(Collected data)
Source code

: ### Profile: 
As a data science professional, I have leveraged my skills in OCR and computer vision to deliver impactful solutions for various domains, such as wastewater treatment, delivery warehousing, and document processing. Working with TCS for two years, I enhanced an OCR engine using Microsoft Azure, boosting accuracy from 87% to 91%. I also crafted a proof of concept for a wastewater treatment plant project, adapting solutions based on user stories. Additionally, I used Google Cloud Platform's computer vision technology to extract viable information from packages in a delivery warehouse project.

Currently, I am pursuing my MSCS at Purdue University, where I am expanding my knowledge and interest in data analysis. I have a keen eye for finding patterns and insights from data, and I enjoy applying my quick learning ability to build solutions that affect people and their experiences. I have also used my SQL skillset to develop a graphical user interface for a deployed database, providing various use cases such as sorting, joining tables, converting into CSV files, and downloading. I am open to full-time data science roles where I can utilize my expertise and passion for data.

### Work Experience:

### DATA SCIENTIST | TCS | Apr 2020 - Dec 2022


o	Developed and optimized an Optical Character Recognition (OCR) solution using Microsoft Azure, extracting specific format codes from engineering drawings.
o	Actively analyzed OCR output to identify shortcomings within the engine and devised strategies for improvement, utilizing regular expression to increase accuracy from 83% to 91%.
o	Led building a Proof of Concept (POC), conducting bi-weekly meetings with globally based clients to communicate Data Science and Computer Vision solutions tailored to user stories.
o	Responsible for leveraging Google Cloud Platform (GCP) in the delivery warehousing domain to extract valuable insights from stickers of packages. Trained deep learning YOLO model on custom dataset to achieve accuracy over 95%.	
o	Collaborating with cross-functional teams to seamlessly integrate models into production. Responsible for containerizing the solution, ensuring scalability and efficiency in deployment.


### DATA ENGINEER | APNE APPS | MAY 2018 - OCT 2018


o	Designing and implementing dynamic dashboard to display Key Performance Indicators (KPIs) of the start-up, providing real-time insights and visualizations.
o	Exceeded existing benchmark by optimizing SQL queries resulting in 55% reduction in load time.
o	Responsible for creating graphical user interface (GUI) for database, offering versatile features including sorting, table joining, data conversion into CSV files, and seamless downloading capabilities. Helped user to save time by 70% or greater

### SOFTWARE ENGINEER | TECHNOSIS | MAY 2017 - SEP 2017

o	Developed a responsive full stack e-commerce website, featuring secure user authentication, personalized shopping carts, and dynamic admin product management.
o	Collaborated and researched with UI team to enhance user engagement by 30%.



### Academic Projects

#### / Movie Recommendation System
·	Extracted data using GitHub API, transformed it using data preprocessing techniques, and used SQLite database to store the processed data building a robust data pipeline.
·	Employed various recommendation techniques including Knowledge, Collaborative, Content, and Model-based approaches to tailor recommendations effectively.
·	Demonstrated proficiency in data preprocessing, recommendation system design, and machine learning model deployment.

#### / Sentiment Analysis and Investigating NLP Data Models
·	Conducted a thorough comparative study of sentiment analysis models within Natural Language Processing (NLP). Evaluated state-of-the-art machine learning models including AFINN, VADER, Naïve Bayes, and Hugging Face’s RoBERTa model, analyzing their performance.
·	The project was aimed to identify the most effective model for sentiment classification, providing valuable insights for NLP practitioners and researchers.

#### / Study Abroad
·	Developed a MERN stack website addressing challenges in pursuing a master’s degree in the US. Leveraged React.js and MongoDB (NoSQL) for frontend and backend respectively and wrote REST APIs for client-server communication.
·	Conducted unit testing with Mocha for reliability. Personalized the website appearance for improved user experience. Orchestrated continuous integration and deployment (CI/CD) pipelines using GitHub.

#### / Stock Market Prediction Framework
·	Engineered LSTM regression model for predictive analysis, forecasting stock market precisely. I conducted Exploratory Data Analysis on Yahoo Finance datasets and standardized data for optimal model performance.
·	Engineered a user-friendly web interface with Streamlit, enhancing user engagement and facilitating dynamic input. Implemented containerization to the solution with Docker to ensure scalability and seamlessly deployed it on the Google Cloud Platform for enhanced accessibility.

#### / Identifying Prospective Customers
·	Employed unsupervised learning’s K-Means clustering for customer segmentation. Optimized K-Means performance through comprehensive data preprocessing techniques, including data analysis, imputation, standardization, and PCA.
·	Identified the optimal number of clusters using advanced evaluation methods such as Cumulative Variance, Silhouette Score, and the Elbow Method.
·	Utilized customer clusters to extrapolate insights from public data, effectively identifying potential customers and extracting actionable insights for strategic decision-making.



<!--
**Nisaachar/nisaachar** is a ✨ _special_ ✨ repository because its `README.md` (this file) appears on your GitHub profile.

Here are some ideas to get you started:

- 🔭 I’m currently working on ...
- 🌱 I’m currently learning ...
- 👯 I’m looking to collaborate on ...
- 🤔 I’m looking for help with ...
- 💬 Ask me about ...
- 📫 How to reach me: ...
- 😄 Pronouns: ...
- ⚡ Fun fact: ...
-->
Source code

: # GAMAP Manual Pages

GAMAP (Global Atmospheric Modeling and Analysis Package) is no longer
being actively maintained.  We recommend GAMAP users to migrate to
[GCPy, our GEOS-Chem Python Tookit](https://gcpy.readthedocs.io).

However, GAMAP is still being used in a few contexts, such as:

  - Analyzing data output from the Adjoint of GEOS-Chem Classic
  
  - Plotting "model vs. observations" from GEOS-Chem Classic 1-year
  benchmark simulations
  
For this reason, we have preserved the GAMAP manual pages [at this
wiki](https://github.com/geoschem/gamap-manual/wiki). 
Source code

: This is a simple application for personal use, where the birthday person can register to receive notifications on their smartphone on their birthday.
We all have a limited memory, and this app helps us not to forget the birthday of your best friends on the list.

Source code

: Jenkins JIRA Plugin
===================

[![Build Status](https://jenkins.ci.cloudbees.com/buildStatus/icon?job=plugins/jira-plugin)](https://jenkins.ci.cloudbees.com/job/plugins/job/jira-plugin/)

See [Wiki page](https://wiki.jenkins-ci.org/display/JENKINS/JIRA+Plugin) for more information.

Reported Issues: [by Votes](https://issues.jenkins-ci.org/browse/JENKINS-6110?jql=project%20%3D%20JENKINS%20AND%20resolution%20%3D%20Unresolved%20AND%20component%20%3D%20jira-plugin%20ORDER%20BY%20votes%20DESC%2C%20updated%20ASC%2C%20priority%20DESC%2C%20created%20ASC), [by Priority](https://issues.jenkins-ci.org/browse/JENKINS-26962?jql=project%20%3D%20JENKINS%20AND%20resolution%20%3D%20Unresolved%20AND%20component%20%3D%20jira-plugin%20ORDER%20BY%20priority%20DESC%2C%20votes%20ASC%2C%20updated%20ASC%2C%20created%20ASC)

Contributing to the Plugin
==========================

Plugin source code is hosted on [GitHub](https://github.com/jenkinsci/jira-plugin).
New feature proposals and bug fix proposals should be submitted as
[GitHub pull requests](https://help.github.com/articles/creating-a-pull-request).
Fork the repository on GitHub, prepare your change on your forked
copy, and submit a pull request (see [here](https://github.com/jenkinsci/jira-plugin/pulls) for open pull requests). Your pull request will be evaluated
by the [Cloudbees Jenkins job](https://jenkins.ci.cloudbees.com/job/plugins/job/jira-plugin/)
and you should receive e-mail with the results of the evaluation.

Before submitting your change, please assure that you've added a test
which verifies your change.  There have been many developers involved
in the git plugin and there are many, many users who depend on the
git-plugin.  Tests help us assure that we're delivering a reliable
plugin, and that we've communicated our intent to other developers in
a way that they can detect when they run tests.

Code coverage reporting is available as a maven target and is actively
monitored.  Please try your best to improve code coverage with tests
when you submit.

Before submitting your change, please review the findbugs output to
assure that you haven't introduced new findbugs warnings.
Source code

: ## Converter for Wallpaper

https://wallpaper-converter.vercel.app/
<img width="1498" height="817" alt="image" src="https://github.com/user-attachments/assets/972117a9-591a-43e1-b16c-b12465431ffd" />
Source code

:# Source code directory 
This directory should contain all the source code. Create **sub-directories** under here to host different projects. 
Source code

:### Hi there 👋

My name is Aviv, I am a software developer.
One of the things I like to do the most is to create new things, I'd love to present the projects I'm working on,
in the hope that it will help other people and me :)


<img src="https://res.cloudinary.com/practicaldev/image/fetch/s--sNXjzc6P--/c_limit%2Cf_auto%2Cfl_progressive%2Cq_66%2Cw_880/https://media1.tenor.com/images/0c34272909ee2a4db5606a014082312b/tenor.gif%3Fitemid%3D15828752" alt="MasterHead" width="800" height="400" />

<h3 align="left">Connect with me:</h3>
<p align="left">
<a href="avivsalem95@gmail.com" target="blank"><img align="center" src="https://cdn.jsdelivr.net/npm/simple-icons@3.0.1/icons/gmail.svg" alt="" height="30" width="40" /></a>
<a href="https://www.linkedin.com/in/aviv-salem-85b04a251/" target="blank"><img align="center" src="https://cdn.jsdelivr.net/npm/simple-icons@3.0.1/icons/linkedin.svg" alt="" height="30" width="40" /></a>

- What is required: A verbatim transcription is needed of the lines above, starting at the line with "standardization, and PCA." and ending at the line with "the Elbow Method.", both included, and of nothing else.

- Output of the task:
·	Employed unsupervised learning’s K-Means clustering for customer segmentation. Optimized K-Means performance through comprehensive data preprocessing techniques, including data analysis, imputation, standardization, and PCA.
·	Identified the optimal number of clusters using advanced evaluation methods such as Cumulative Variance, Silhouette Score, and the Elbow Method.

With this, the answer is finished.